PROMPT.
Where a record contains a picture, omit the picture and repeat the rest exactly.

DATA RECORDS.
──────────
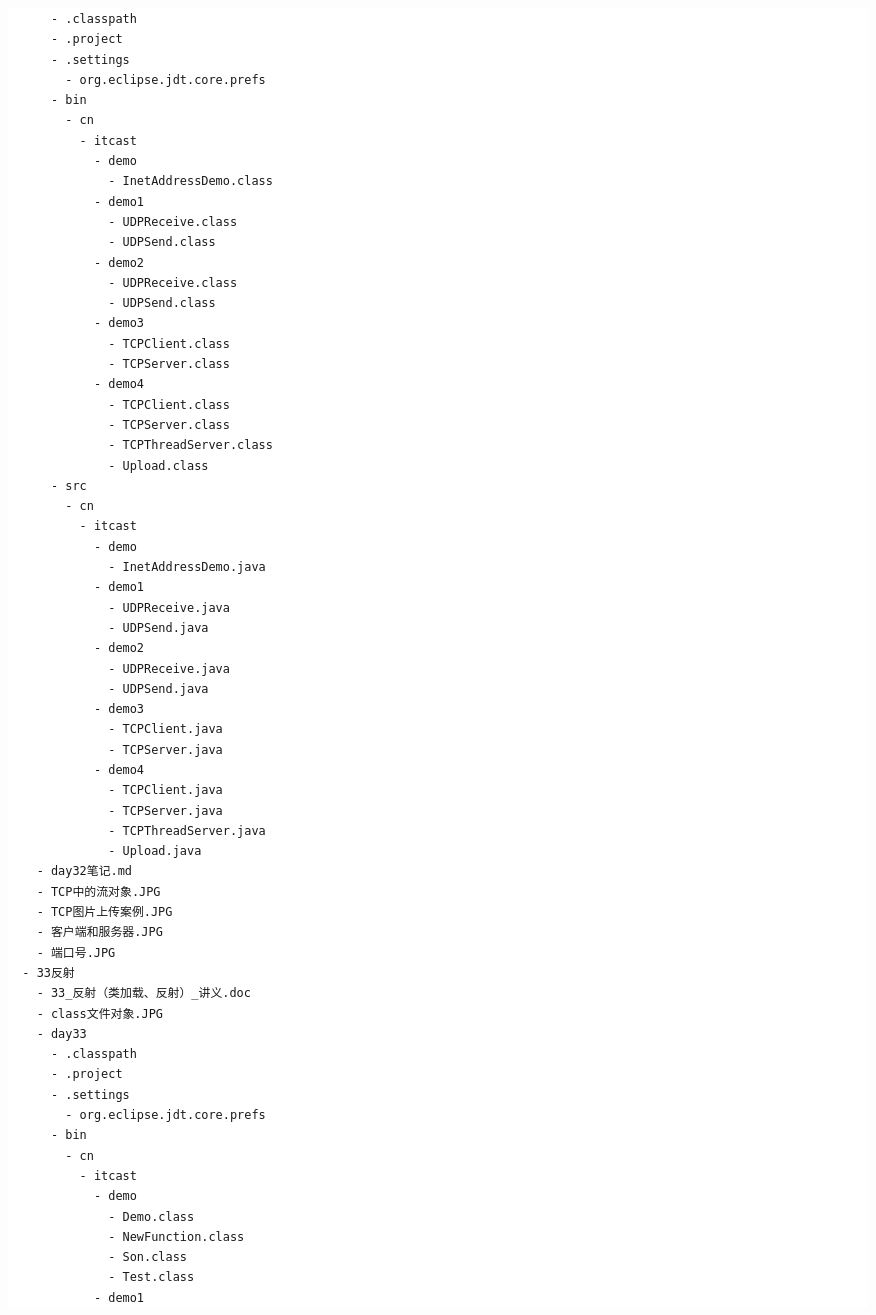           - .classpath
          - .project
          - .settings
            - org.eclipse.jdt.core.prefs
          - bin
            - cn
              - itcast
                - demo
                  - InetAddressDemo.class
                - demo1
                  - UDPReceive.class
                  - UDPSend.class
                - demo2
                  - UDPReceive.class
                  - UDPSend.class
                - demo3
                  - TCPClient.class
                  - TCPServer.class
                - demo4
                  - TCPClient.class
                  - TCPServer.class
                  - TCPThreadServer.class
                  - Upload.class
          - src
            - cn
              - itcast
                - demo
                  - InetAddressDemo.java
                - demo1
                  - UDPReceive.java
                  - UDPSend.java
                - demo2
                  - UDPReceive.java
                  - UDPSend.java
                - demo3
                  - TCPClient.java
                  - TCPServer.java
                - demo4
                  - TCPClient.java
                  - TCPServer.java
                  - TCPThreadServer.java
                  - Upload.java
        - day32笔记.md
        - TCP中的流对象.JPG
        - TCP图片上传案例.JPG
        - 客户端和服务器.JPG
        - 端口号.JPG
      - 33反射
        - 33_反射（类加载、反射）_讲义.doc
        - class文件对象.JPG
        - day33
          - .classpath
          - .project
          - .settings
            - org.eclipse.jdt.core.prefs
          - bin
            - cn
              - itcast
                - demo
                  - Demo.class
                  - NewFunction.class
                  - Son.class
                  - Test.class
                - demo1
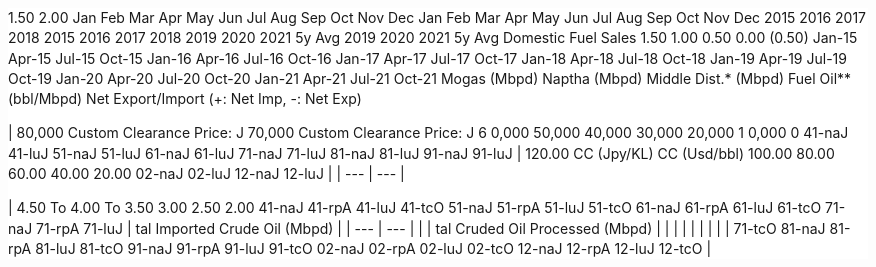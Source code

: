 1.50                                   2.00
Jan Feb Mar Apr May Jun Jul Aug Sep Oct Nov Dec Jan Feb Mar Apr May Jun Jul Aug Sep Oct Nov Dec
2015     2016     2017    2018         2015    2016     2017     2018
2019     2020     2021    5y Avg       2019    2020     2021     5y Avg
Domestic Fuel Sales
1.50
1.00
0.50
0.00
(0.50)
Jan-15 Apr-15 Jul-15 Oct-15 Jan-16 Apr-16 Jul-16 Oct-16 Jan-17 Apr-17 Jul-17 Oct-17 Jan-18 Apr-18 Jul-18 Oct-18 Jan-19 Apr-19 Jul-19 Oct-19 Jan-20 Apr-20 Jul-20 Oct-20 Jan-21 Apr-21 Jul-21 Oct-21
Mogas (Mbpd) Naptha (Mbpd) Middle Dist.* (Mbpd) Fuel Oil** (bbl/Mbpd) Net Export/Import (+: Net Imp, -: Net Exp)

| 80,000
Custom Clearance Price: J
70,000 Custom Clearance Price: J
6 0,000
50,000
40,000
30,000
20,000
1 0,000
0
41-naJ 41-luJ 51-naJ 51-luJ 61-naJ 61-luJ 71-naJ 71-luJ 81-naJ 81-luJ 91-naJ 91-luJ | 120.00
CC (Jpy/KL)
CC (Usd/bbl)
100.00
80.00
60.00
40.00
20.00
02-naJ 02-luJ 12-naJ 12-luJ |
| --- | --- |

| 4.50
To
4.00 To
3.50
3.00
2.50
2.00
41-naJ 41-rpA 41-luJ 41-tcO 51-naJ 51-rpA 51-luJ 51-tcO 61-naJ 61-rpA 61-luJ 61-tcO 71-naJ 71-rpA 71-luJ | tal Imported Crude Oil (Mbpd) |
| --- | --- |
|  | tal Cruded Oil Processed (Mbpd) |
|  |  |
|  |  |
|  | 71-tcO 81-naJ 81-rpA 81-luJ 81-tcO 91-naJ 91-rpA 91-luJ 91-tcO 02-naJ 02-rpA 02-luJ 02-tcO 12-naJ 12-rpA 12-luJ 12-tcO |
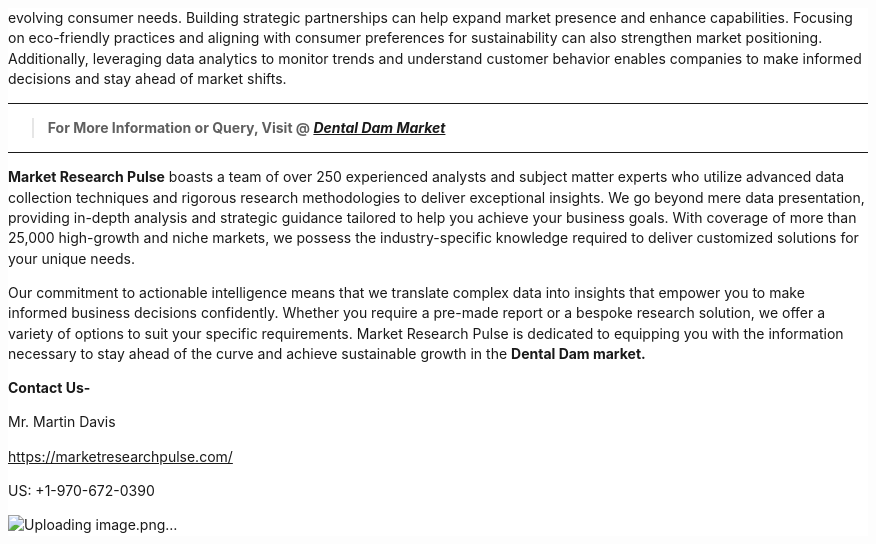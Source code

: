 evolving consumer needs. Building strategic partnerships can help expand market presence and enhance capabilities. Focusing on eco-friendly practices and aligning with consumer preferences for sustainability can also strengthen market positioning. Additionally, leveraging data analytics to monitor trends and understand customer behavior enables companies to make informed decisions and stay ahead of market shifts.</p><hr /><blockquote><p><strong>For More Information or Query, Visit @&nbsp;<em><a href="https://marketresearchpulse.com/report/80104/dental-dam-market?utm_source=Linkedin&utm_medium=091">Dental Dam Market</a></em></strong></p></blockquote><hr /><p><strong>Market Research Pulse</strong> boasts a team of over 250 experienced analysts and subject matter experts who utilize advanced data collection techniques and rigorous research methodologies to deliver exceptional insights. We go beyond mere data presentation, providing in-depth analysis and strategic guidance tailored to help you achieve your business goals. With coverage of more than 25,000 high-growth and niche markets, we possess the industry-specific knowledge required to deliver customized solutions for your unique needs.</p><p>Our commitment to actionable intelligence means that we translate complex data into insights that empower you to make informed business decisions confidently. Whether you require a pre-made report or a bespoke research solution, we offer a variety of options to suit your specific requirements. Market Research Pulse is dedicated to equipping you with the information necessary to stay ahead of the curve and achieve sustainable growth in the <strong>Dental Dam market.</strong></p><p><strong>Contact Us-</strong></p><p>Mr. Martin Davis</p><p>https://marketresearchpulse.com/</p><p>US: +1-970-672-0390</p>
![Uploading image.png…]()
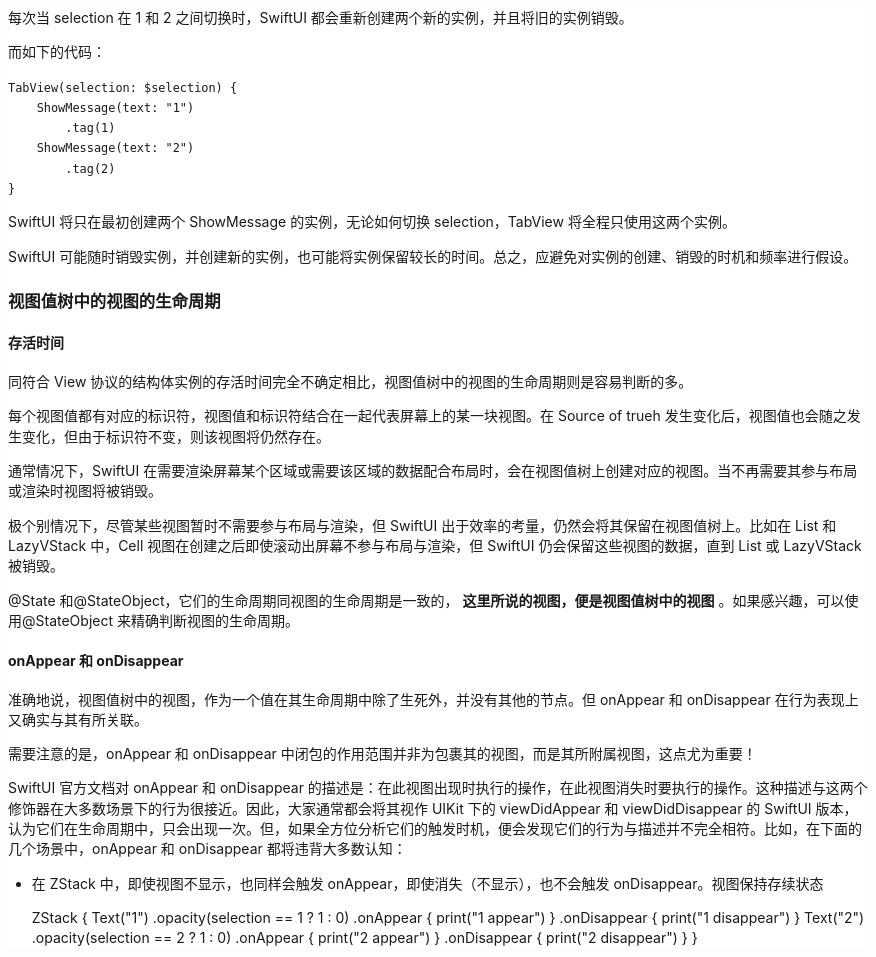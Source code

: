 每次当 selection 在 1 和 2 之间切换时，SwiftUI 都会重新创建两个新的实例，并且将旧的实例销毁。

而如下的代码：

    TabView(selection: $selection) {
        ShowMessage(text: "1")
            .tag(1)
        ShowMessage(text: "2")
            .tag(2)
    }

SwiftUI 将只在最初创建两个 ShowMessage 的实例，无论如何切换 selection，TabView 将全程只使用这两个实例。

SwiftUI 可能随时销毁实例，并创建新的实例，也可能将实例保留较长的时间。总之，应避免对实例的创建、销毁的时机和频率进行假设。

### 视图值树中的视图的生命周期

#### 存活时间

同符合 View 协议的结构体实例的存活时间完全不确定相比，视图值树中的视图的生命周期则是容易判断的多。

每个视图值都有对应的标识符，视图值和标识符结合在一起代表屏幕上的某一块视图。在 Source of trueh
发生变化后，视图值也会随之发生变化，但由于标识符不变，则该视图将仍然存在。

通常情况下，SwiftUI 在需要渲染屏幕某个区域或需要该区域的数据配合布局时，会在视图值树上创建对应的视图。当不再需要其参与布局或渲染时视图将被销毁。

极个别情况下，尽管某些视图暂时不需要参与布局与渲染，但 SwiftUI 出于效率的考量，仍然会将其保留在视图值树上。比如在 List 和
LazyVStack 中，Cell 视图在创建之后即使滚动出屏幕不参与布局与渲染，但 SwiftUI 仍会保留这些视图的数据，直到 List 或
LazyVStack 被销毁。

@State 和@StateObject，它们的生命周期同视图的生命周期是一致的， **这里所说的视图，便是视图值树中的视图**
。如果感兴趣，可以使用@StateObject 来精确判断视图的生命周期。

#### onAppear 和 onDisappear

准确地说，视图值树中的视图，作为一个值在其生命周期中除了生死外，并没有其他的节点。但 onAppear 和 onDisappear
在行为表现上又确实与其有所关联。

需要注意的是，onAppear 和 onDisappear 中闭包的作用范围并非为包裹其的视图，而是其所附属视图，这点尤为重要！

SwiftUI 官方文档对 onAppear 和 onDisappear
的描述是：在此视图出现时执行的操作，在此视图消失时要执行的操作。这种描述与这两个修饰器在大多数场景下的行为很接近。因此，大家通常都会将其视作 UIKit
下的 viewDidAppear 和 viewDidDisappear 的 SwiftUI
版本，认为它们在生命周期中，只会出现一次。但，如果全方位分析它们的触发时机，便会发现它们的行为与描述并不完全相符。比如，在下面的几个场景中，onAppear
和 onDisappear 都将违背大多数认知：

- 在 ZStack 中，即使视图不显示，也同样会触发 onAppear，即使消失（不显示），也不会触发 onDisappear。视图保持存续状态

  ZStack {
  Text("1")
  .opacity(selection == 1 ? 1 : 0)
  .onAppear { print("1 appear") }
  .onDisappear { print("1 disappear") }
  Text("2")
  .opacity(selection == 2 ? 1 : 0)
  .onAppear { print("2 appear") }
  .onDisappear { print("2 disappear") }
  }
──────────
RESULT FOR THIS EXERCISE.
           - .classpath
          - .project
          - .settings
            - org.eclipse.jdt.core.prefs
          - bin
            - cn
              - itcast
                - demo
                  - InetAddressDemo.class
                - demo1
                  - UDPReceive.class
                  - UDPSend.class
                - demo2
                  - UDPReceive.class
                  - UDPSend.class
                - demo3
                  - TCPClient.class
                  - TCPServer.class
                - demo4
                  - TCPClient.class
                  - TCPServer.class
                  - TCPThreadServer.class
                  - Upload.class
          - src
            - cn
              - itcast
                - demo
                  - InetAddressDemo.java
                - demo1
                  - UDPReceive.java
                  - UDPSend.java
                - demo2
                  - UDPReceive.java
                  - UDPSend.java
                - demo3
                  - TCPClient.java
                  - TCPServer.java
                - demo4
                  - TCPClient.java
                  - TCPServer.java
                  - TCPThreadServer.java
                  - Upload.java
        - day32笔记.md
        - TCP中的流对象.JPG
        - TCP图片上传案例.JPG
        - 客户端和服务器.JPG
        - 端口号.JPG
      - 33反射
        - 33_反射（类加载、反射）_讲义.doc
        - class文件对象.JPG
        - day33
          - .classpath
          - .project
          - .settings
            - org.eclipse.jdt.core.prefs
          - bin
            - cn
              - itcast
                - demo
                  - Demo.class
                  - NewFunction.class
                  - Son.class
                  - Test.class
                - demo1
Source code

: 1.50                                   2.00
Jan Feb Mar Apr May Jun Jul Aug Sep Oct Nov Dec Jan Feb Mar Apr May Jun Jul Aug Sep Oct Nov Dec
2015     2016     2017    2018         2015    2016     2017     2018
2019     2020     2021    5y Avg       2019    2020     2021     5y Avg
Domestic Fuel Sales
1.50
1.00
0.50
0.00
(0.50)
Jan-15 Apr-15 Jul-15 Oct-15 Jan-16 Apr-16 Jul-16 Oct-16 Jan-17 Apr-17 Jul-17 Oct-17 Jan-18 Apr-18 Jul-18 Oct-18 Jan-19 Apr-19 Jul-19 Oct-19 Jan-20 Apr-20 Jul-20 Oct-20 Jan-21 Apr-21 Jul-21 Oct-21
Mogas (Mbpd) Naptha (Mbpd) Middle Dist.* (Mbpd) Fuel Oil** (bbl/Mbpd) Net Export/Import (+: Net Imp, -: Net Exp)

| 80,000
Custom Clearance Price: J
70,000 Custom Clearance Price: J
6 0,000
50,000
40,000
30,000
20,000
1 0,000
0
41-naJ 41-luJ 51-naJ 51-luJ 61-naJ 61-luJ 71-naJ 71-luJ 81-naJ 81-luJ 91-naJ 91-luJ | 120.00
CC (Jpy/KL)
CC (Usd/bbl)
100.00
80.00
60.00
40.00
20.00
02-naJ 02-luJ 12-naJ 12-luJ |
| --- | --- |

| 4.50
To
4.00 To
3.50
3.00
2.50
2.00
41-naJ 41-rpA 41-luJ 41-tcO 51-naJ 51-rpA 51-luJ 51-tcO 61-naJ 61-rpA 61-luJ 61-tcO 71-naJ 71-rpA 71-luJ | tal Imported Crude Oil (Mbpd) |
| --- | --- |
|  | tal Cruded Oil Processed (Mbpd) |
|  |  |
|  |  |
|  | 71-tcO 81-naJ 81-rpA 81-luJ 81-tcO 91-naJ 91-rpA 91-luJ 91-tcO 02-naJ 02-rpA 02-luJ 02-tcO 12-naJ 12-rpA 12-luJ 12-tcO |
Source code

: evolving consumer needs. Building strategic partnerships can help expand market presence and enhance capabilities. Focusing on eco-friendly practices and aligning with consumer preferences for sustainability can also strengthen market positioning. Additionally, leveraging data analytics to monitor trends and understand customer behavior enables companies to make informed decisions and stay ahead of market shifts.</p><hr /><blockquote><p><strong>For More Information or Query, Visit @&nbsp;<em><a href="https://marketresearchpulse.com/report/80104/dental-dam-market?utm_source=Linkedin&utm_medium=091">Dental Dam Market</a></em></strong></p></blockquote><hr /><p><strong>Market Research Pulse</strong> boasts a team of over 250 experienced analysts and subject matter experts who utilize advanced data collection techniques and rigorous research methodologies to deliver exceptional insights. We go beyond mere data presentation, providing in-depth analysis and strategic guidance tailored to help you achieve your business goals. With coverage of more than 25,000 high-growth and niche markets, we possess the industry-specific knowledge required to deliver customized solutions for your unique needs.</p><p>Our commitment to actionable intelligence means that we translate complex data into insights that empower you to make informed business decisions confidently. Whether you require a pre-made report or a bespoke research solution, we offer a variety of options to suit your specific requirements. Market Research Pulse is dedicated to equipping you with the information necessary to stay ahead of the curve and achieve sustainable growth in the <strong>Dental Dam market.</strong></p><p><strong>Contact Us-</strong></p><p>Mr. Martin Davis</p><p>https://marketresearchpulse.com/</p><p>US: +1-970-672-0390</p>
![Uploading image.png…]()
Source code

: 每次当 selection 在 1 和 2 之间切换时，SwiftUI 都会重新创建两个新的实例，并且将旧的实例销毁。

而如下的代码：

    TabView(selection: $selection) {
        ShowMessage(text: "1")
            .tag(1)
        ShowMessage(text: "2")
            .tag(2)
    }

SwiftUI 将只在最初创建两个 ShowMessage 的实例，无论如何切换 selection，TabView 将全程只使用这两个实例。

SwiftUI 可能随时销毁实例，并创建新的实例，也可能将实例保留较长的时间。总之，应避免对实例的创建、销毁的时机和频率进行假设。

### 视图值树中的视图的生命周期

#### 存活时间

同符合 View 协议的结构体实例的存活时间完全不确定相比，视图值树中的视图的生命周期则是容易判断的多。

每个视图值都有对应的标识符，视图值和标识符结合在一起代表屏幕上的某一块视图。在 Source of trueh
发生变化后，视图值也会随之发生变化，但由于标识符不变，则该视图将仍然存在。

通常情况下，SwiftUI 在需要渲染屏幕某个区域或需要该区域的数据配合布局时，会在视图值树上创建对应的视图。当不再需要其参与布局或渲染时视图将被销毁。

极个别情况下，尽管某些视图暂时不需要参与布局与渲染，但 SwiftUI 出于效率的考量，仍然会将其保留在视图值树上。比如在 List 和
LazyVStack 中，Cell 视图在创建之后即使滚动出屏幕不参与布局与渲染，但 SwiftUI 仍会保留这些视图的数据，直到 List 或
LazyVStack 被销毁。

@State 和@StateObject，它们的生命周期同视图的生命周期是一致的， **这里所说的视图，便是视图值树中的视图**
。如果感兴趣，可以使用@StateObject 来精确判断视图的生命周期。

#### onAppear 和 onDisappear

准确地说，视图值树中的视图，作为一个值在其生命周期中除了生死外，并没有其他的节点。但 onAppear 和 onDisappear
在行为表现上又确实与其有所关联。

需要注意的是，onAppear 和 onDisappear 中闭包的作用范围并非为包裹其的视图，而是其所附属视图，这点尤为重要！

SwiftUI 官方文档对 onAppear 和 onDisappear
的描述是：在此视图出现时执行的操作，在此视图消失时要执行的操作。这种描述与这两个修饰器在大多数场景下的行为很接近。因此，大家通常都会将其视作 UIKit
下的 viewDidAppear 和 viewDidDisappear 的 SwiftUI
版本，认为它们在生命周期中，只会出现一次。但，如果全方位分析它们的触发时机，便会发现它们的行为与描述并不完全相符。比如，在下面的几个场景中，onAppear
和 onDisappear 都将违背大多数认知：

- 在 ZStack 中，即使视图不显示，也同样会触发 onAppear，即使消失（不显示），也不会触发 onDisappear。视图保持存续状态

  ZStack {
  Text("1")
  .opacity(selection == 1 ? 1 : 0)
  .onAppear { print("1 appear") }
  .onDisappear { print("1 disappear") }
  Text("2")
  .opacity(selection == 2 ? 1 : 0)
  .onAppear { print("2 appear") }
  .onDisappear { print("2 disappear") }
  }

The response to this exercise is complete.